La guerre du Kippour éclate une semaine avant la sortie de Rabbi Jacob. La production se demande s’il faut sortir le film. Danièle raconte que lors des projections, les applaudissements qui accompagnaient la poignée de main de Slimane et Salomon, ont été un grand soulagement. Le pari était réussi. Si Oury ne voulait pas faire des films à message, il y avait un fort désir de réconcilier les communautés. La dimension politique se retrouve à différents niveaux, prenez La folie des grandeurs, c’est quand même une adaptation de Ruy Blas, un drame très noir de Victor Hugo. Oury en fait une comédie où il tacle au passage le pouvoir des grandes puissances. Il aimait partir de choses à priori sombres pour faire rire.  Qui se souvient par exemple que Vanille Fraise a pour point de départ l’affaire du Rainbow Warrior ou que Le corniaud s’inspire de l’histoire d’un journaliste français incarcéré aux Etats-Unis pour trafic de drogue ?

Que représentait ce cinéaste quand vous avez débuté votre carrière de journaliste ?

La première fois que je suis allé au cinéma tout seul, c'était pour voir Le Corniaud. J'avais donc un rapport très affectif avec son oeuvre et notamment tous ses succès découverts durant ma jeunesse qui m'avaient fait hurler de rire. Malheureusement, quand je suis devenu journaliste, cela n’a pas vraiment coïncidé avec la meilleure période de sa carrière.

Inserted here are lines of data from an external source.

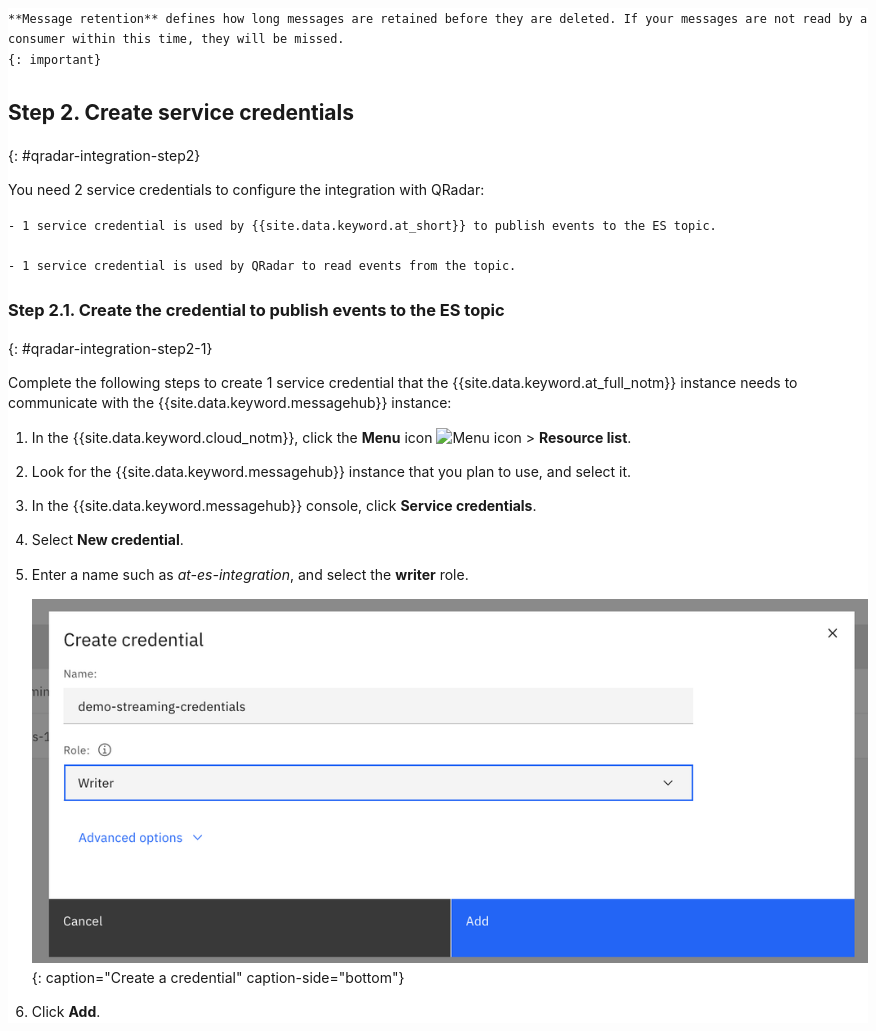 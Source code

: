     **Message retention** defines how long messages are retained before they are deleted. If your messages are not read by a consumer within this time, they will be missed.
    {: important}


## Step 2. Create service credentials
{: #qradar-integration-step2}

You need 2 service credentials to configure the integration with QRadar:

    - 1 service credential is used by {{site.data.keyword.at_short}} to publish events to the ES topic.

    - 1 service credential is used by QRadar to read events from the topic.


### Step 2.1. Create the credential to publish events to the ES topic
{: #qradar-integration-step2-1}

Complete the following steps to create 1 service credential that the {{site.data.keyword.at_full_notm}} instance needs to communicate with the {{site.data.keyword.messagehub}} instance:

1. In the {{site.data.keyword.cloud_notm}}, click the **Menu** icon ![Menu icon](../icons/icon_hamburger.svg) &gt; **Resource list**.

2. Look for the {{site.data.keyword.messagehub}} instance that you plan to use, and select it.

3. In the {{site.data.keyword.messagehub}} console, click **Service credentials**.

4. Select **New credential**.

5. Enter a name such as *at-es-integration*, and select the **writer** role.

    ![Create a credential.](/images/streaming-credentials.png "Create a credential"){: caption="Create a credential" caption-side="bottom"}

6. Click **Add**.
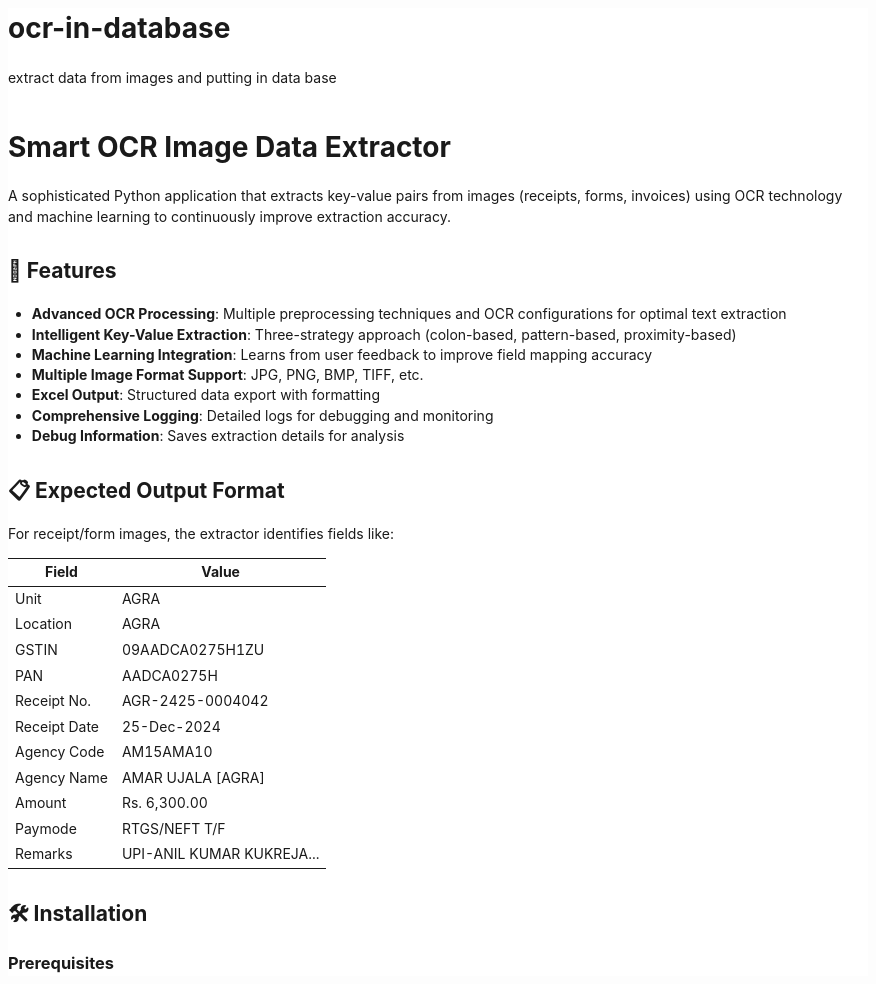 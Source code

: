 # ocr-in-database
extract data from images and putting in data base

# Smart OCR Image Data Extractor

A sophisticated Python application that extracts key-value pairs from images (receipts, forms, invoices) using OCR technology and machine learning to continuously improve extraction accuracy.

## 🚀 Features

- **Advanced OCR Processing**: Multiple preprocessing techniques and OCR configurations for optimal text extraction
- **Intelligent Key-Value Extraction**: Three-strategy approach (colon-based, pattern-based, proximity-based)
- **Machine Learning Integration**: Learns from user feedback to improve field mapping accuracy
- **Multiple Image Format Support**: JPG, PNG, BMP, TIFF, etc.
- **Excel Output**: Structured data export with formatting
- **Comprehensive Logging**: Detailed logs for debugging and monitoring
- **Debug Information**: Saves extraction details for analysis

## 📋 Expected Output Format

For receipt/form images, the extractor identifies fields like:

| Field | Value |
|-------|-------|
| Unit | AGRA |
| Location | AGRA |
| GSTIN | 09AADCA0275H1ZU |
| PAN | AADCA0275H |
| Receipt No. | AGR-2425-0004042 |
| Receipt Date | 25-Dec-2024 |
| Agency Code | AM15AMA10 |
| Agency Name | AMAR UJALA [AGRA] |
| Amount | Rs. 6,300.00 |
| Paymode | RTGS/NEFT T/F |
| Remarks | UPI-ANIL KUMAR KUKREJA... |

## 🛠️ Installation

### Prerequisites
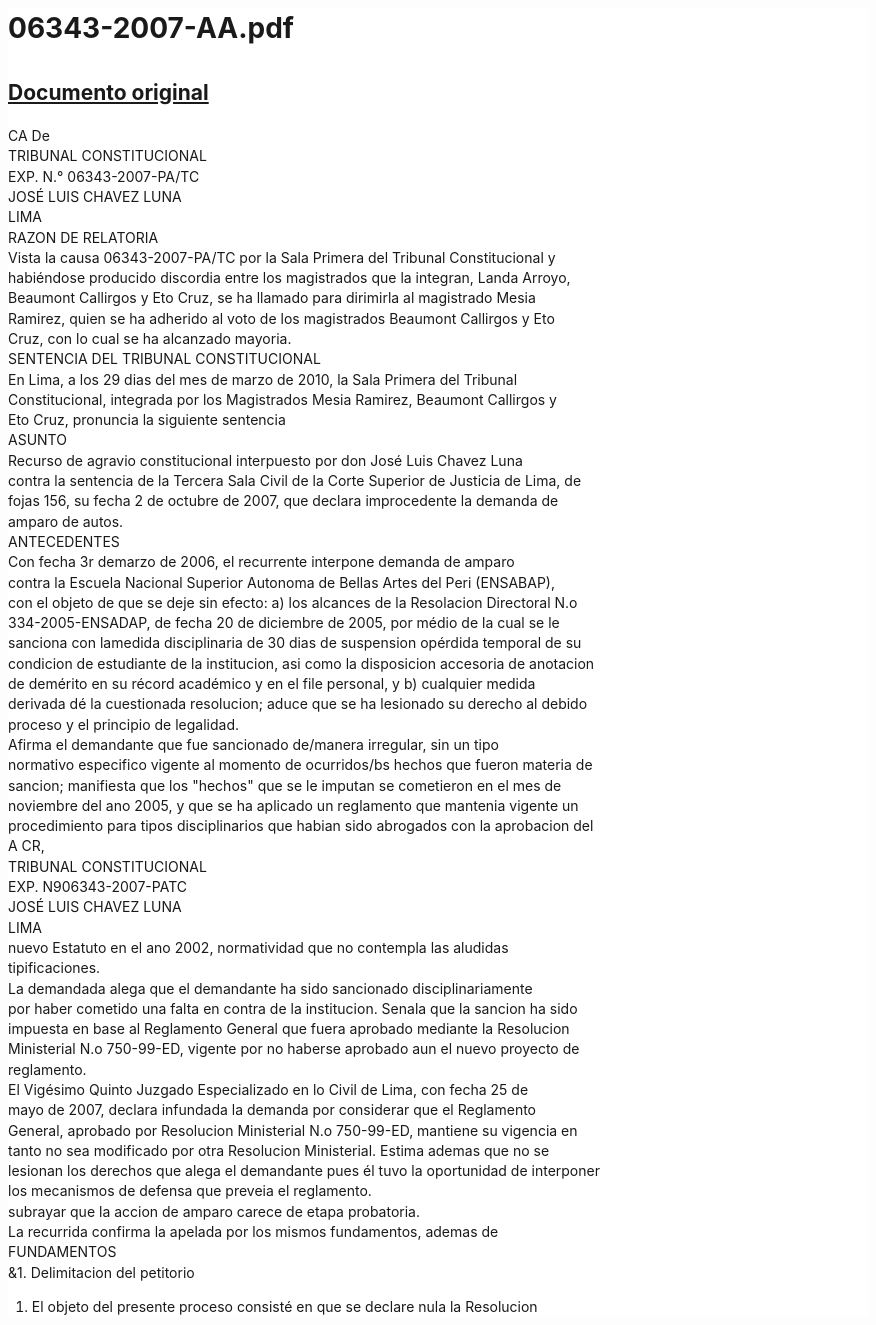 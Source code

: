 
06343-2007-AA.pdf
=================
  
[Documento original](https://tc.gob.pe/jurisprudencia/2010/06343-2007-AA.pdf)  
---  
CA De  
TRIBUNAL CONSTITUCIONAL  
EXP. N.° 06343-2007-PA/TC  
JOSÉ LUIS CHAVEZ LUNA  
LIMA  
RAZON DE RELATORIA  
Vista la causa 06343-2007-PA/TC por la Sala Primera del Tribunal Constitucional y  
habiéndose producido discordia entre los magistrados que la integran, Landa Arroyo,  
Beaumont Callirgos y Eto Cruz, se ha llamado para dirimirla al magistrado Mesia  
Ramirez, quien se ha adherido al voto de los magistrados Beaumont Callirgos y Eto  
Cruz, con lo cual se ha alcanzado mayoria.  
SENTENCIA DEL TRIBUNAL CONSTITUCIONAL  
En Lima, a los 29 dias del mes de marzo de 2010, la Sala Primera del Tribunal  
Constitucional, integrada por los Magistrados Mesia Ramirez, Beaumont Callirgos y  
Eto Cruz, pronuncia la siguiente sentencia  
ASUNTO  
Recurso de agravio constitucional interpuesto por don José Luis Chavez Luna  
contra la sentencia de la Tercera Sala Civil de la Corte Superior de Justicia de Lima, de  
fojas 156, su fecha 2 de octubre de 2007, que declara improcedente la demanda de  
amparo de autos.  
ANTECEDENTES  
Con fecha 3r demarzo de 2006, el recurrente interpone demanda de amparo  
contra la Escuela Nacional Superior Autonoma de Bellas Artes del Peri (ENSABAP),  
con el objeto de que se deje sin efecto: a) los alcances de la Resolacion Directoral N.o  
334-2005-ENSADAP, de fecha 20 de diciembre de 2005, por médio de la cual se le  
sanciona con lamedida disciplinaria de 30 dias de suspension opérdida temporal de su  
condicion de estudiante de la institucion, asi como la disposicion accesoria de anotacion  
de demérito en su récord académico y en el file personal, y b) cualquier medida  
derivada dé la cuestionada resolucion; aduce que se ha lesionado su derecho al debido  
proceso y el principio de legalidad.  
Afirma el demandante que fue sancionado de/manera irregular, sin un tipo  
normativo especifico vigente al momento de ocurridos/bs hechos que fueron materia de  
sancion; manifiesta que los "hechos" que se le imputan se cometieron en el mes de  
noviembre del ano 2005, y que se ha aplicado un reglamento que mantenia vigente un  
procedimiento para tipos disciplinarios que habian sido abrogados con la aprobacion del  
A CR,  
TRIBUNAL CONSTITUCIONAL  
EXP. N906343-2007-PATC  
JOSÉ LUIS CHAVEZ LUNA  
LIMA  
nuevo Estatuto en el ano 2002, normatividad que no contempla las aludidas  
tipificaciones.  
La demandada alega que el demandante ha sido sancionado disciplinariamente  
por haber cometido una falta en contra de la institucion. Senala que la sancion ha sido  
impuesta en base al Reglamento General que fuera aprobado mediante la Resolucion  
Ministerial N.o 750-99-ED, vigente por no haberse aprobado aun el nuevo proyecto de  
reglamento.  
El Vigésimo Quinto Juzgado Especializado en lo Civil de Lima, con fecha 25 de  
mayo de 2007, declara infundada la demanda por considerar que el Reglamento  
General, aprobado por Resolucion Ministerial N.o 750-99-ED, mantiene su vigencia en  
tanto no sea modificado por otra Resolucion Ministerial. Estima ademas que no se  
lesionan los derechos que alega el demandante pues él tuvo la oportunidad de interponer  
los mecanismos de defensa que preveia el reglamento.  
subrayar que la accion de amparo carece de etapa probatoria.  
La recurrida confirma la apelada por los mismos fundamentos, ademas de  
FUNDAMENTOS  
&1. Delimitacion del petitorio  
1. El objeto del presente proceso consisté en que se declare nula la Resolucion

L'avez-vous déjà rencontré ?

Ça devait être en 85 ou 86, lors d’un voyage organisé par Unifrance en Inde. Une délégation de professionnels était censée présenter des films français. Il y avait Miou Miou, Gérard Oury et quelques journalistes. Sur place, il n’y avait pas grand-chose à faire sinon marcher dans les rues de Bombay.  Du coup, j’ai passé beaucoup de temps avec lui. C’était un conteur extraordinaire, sans langue de bois. J’ai passé une semaine à l’écouter et le faire parler. Et puis, j'ai co-signé avec son petit-fils Christopher (Thompson), un portrait intime de lui, Il est poli d'être gai en 2001.

 

A lire : Gérard Oury, mon père, l’as des as par Danièle Thompson, avec Jean-Pierre Lavoignat. (Editions de La Martinière)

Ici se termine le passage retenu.